• [Brief] From the listing below, copy each line that holds "данных".

········

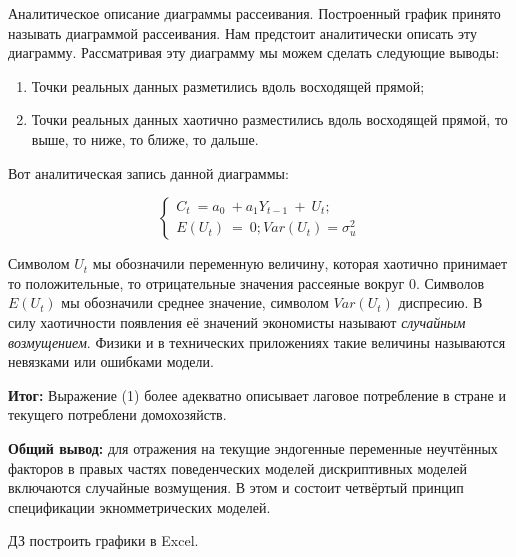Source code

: \documentclass[12pt,a4paper]{article}
\begin{document}
	Аналитическое описание диаграммы рассеивания. Построенный график принято называть диаграммой рассеивания. Нам предстоит аналитически описать эту диаграмму. Рассматривая эту диаграмму мы можем сделать следующие выводы:
\begin{enumerate}
\item Точки реальных данных разметились вдоль восходящей прямой;
\item Точки реальных данных хаотично разместились вдоль восходящей прямой, то выше, то ниже, то ближе, то дальше.
\end{enumerate}

	Вот аналитическая запись данной диаграммы:
	
\begin{equation}
\begin{cases}
C_{t} \ =a_{0} \ +a_{1} Y_{t-1} \ +\ U_{t} ;\\
E( U_{t}) \ =\ 0;Var( U_{t}) = \sigma^{2}_{u}
\end{cases}
\end{equation}

	Символом $\displaystyle U_{t}$ мы обозначили переменную величину, которая хаотично принимает то положительные, то отрицательные значения рассеяные вокруг 0. Символов $\displaystyle E( U_{t})$ мы обозначили среднее значение, символом $\displaystyle Var( U_{t})$ диспресию. В силу хаотичности появления её значений экономисты называют \textit{случайным возмущением}. Физики и в технических приложениях такие величины называются невязками или ошибками модели.

\textbf{Итог: }Выражение (1) более адекватно описывает лаговое потребление в стране и текущего потреблени домохозяйств.

	\textbf{Общий вывод:} для отражения на текущие эндогенные переменные неучтённых факторов в правых частях поведенческих моделей дискриптивных моделей включаются случайные возмущения. В этом и состоит четвёртый принцип спецификации экномметрических моделей.

	$\displaystyle \boxed{\text{ДЗ}}$ построить графики в Excel.
\end{document}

········

• [Answer to this problem]
\item Точки реальных данных разметились вдоль восходящей прямой;
\item Точки реальных данных хаотично разместились вдоль восходящей прямой, то выше, то ниже, то ближе, то дальше.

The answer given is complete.